Based on feedback,3,4 ABPN in 2014:
   • modified the SA and PIP requirements for physicians who certified or recertified between 2005 and 2011
   • changed the specific requirement for the PIP feedback component.

These modifications only added to feelings of uncertainty about the MOC process among many psychiatrists.5 

Given the professional and personal importance attached to maintaining one’s general and subspecialty certifications, the 2 parts of this article—here and in the January 2015 issue—have been constructed to highlight current ABPN MOC require­ments and provide resources for understand­ing, tracking, and completing the SA and PIP portions.

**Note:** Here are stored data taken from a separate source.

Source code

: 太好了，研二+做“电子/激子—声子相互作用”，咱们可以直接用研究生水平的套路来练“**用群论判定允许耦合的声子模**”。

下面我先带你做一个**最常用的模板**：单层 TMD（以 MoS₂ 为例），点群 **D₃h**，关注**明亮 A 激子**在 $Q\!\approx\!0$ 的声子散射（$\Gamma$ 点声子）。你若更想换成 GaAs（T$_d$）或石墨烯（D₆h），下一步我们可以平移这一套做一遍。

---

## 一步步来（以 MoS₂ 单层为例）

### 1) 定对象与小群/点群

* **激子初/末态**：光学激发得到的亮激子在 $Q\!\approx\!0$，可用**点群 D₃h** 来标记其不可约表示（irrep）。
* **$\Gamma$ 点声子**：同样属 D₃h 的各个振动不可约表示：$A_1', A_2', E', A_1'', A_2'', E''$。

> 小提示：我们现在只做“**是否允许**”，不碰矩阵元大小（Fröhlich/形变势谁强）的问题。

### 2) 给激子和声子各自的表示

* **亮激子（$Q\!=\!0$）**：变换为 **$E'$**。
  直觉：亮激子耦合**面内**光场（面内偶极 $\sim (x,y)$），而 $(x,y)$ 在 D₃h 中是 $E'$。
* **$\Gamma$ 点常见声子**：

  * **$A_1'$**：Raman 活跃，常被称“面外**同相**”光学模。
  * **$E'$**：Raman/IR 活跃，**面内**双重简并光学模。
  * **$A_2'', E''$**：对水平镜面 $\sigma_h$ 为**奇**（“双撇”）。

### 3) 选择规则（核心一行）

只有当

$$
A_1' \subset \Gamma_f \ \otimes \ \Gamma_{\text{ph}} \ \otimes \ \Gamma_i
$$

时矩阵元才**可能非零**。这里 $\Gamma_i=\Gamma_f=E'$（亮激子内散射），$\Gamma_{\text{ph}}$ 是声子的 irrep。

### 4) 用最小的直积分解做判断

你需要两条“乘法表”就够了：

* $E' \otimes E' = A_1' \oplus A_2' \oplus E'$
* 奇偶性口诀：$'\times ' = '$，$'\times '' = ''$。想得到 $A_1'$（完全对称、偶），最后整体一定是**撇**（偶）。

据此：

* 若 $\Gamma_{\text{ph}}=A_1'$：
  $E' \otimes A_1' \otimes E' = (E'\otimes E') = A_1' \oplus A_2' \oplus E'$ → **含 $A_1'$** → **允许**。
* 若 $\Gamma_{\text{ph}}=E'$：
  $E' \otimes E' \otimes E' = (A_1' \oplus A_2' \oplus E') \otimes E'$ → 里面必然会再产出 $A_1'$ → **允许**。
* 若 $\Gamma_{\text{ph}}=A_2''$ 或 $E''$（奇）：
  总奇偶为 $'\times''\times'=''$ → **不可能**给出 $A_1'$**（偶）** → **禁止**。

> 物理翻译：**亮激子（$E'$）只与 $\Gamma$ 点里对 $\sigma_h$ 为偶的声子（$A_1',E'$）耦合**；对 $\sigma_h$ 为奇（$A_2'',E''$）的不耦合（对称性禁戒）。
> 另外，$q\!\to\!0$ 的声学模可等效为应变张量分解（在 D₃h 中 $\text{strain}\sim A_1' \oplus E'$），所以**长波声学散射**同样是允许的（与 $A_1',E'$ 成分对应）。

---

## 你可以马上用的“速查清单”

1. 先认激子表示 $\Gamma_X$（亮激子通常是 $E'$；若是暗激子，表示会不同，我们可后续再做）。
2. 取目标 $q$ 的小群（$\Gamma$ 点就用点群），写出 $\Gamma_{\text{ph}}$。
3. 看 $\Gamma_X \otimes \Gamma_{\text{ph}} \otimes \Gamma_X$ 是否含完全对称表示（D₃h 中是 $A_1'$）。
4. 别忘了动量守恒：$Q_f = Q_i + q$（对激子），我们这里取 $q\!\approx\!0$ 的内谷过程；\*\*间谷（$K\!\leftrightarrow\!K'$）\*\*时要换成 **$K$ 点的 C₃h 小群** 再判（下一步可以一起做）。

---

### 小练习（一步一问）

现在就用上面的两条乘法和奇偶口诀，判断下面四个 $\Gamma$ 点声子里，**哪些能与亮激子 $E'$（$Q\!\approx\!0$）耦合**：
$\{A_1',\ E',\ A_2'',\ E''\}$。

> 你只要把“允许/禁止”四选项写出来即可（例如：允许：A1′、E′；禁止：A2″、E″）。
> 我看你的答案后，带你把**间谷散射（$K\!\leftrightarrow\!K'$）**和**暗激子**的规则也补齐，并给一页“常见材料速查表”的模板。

In addition to this review, I urge all phy­sicians who are subject to MOC to read the 20-page revised MOC Program bookleta (ver­sion 2.1, May 2014).5

aDownload the booklet at www.abpn.com/downloads/moc/ moc_web_doc.pdf.


Who must recertify?
As of October 1, 1994, all physicians who achieve ABPN certifications in general psy­chiatry are issued a 10-year, time-limited certificate that expires on December 31 of the 10th year.3 Note that the 10-year, time-limited certificate in child and adolescent psychiatry began in 1995 and expires 10 years later on December 31.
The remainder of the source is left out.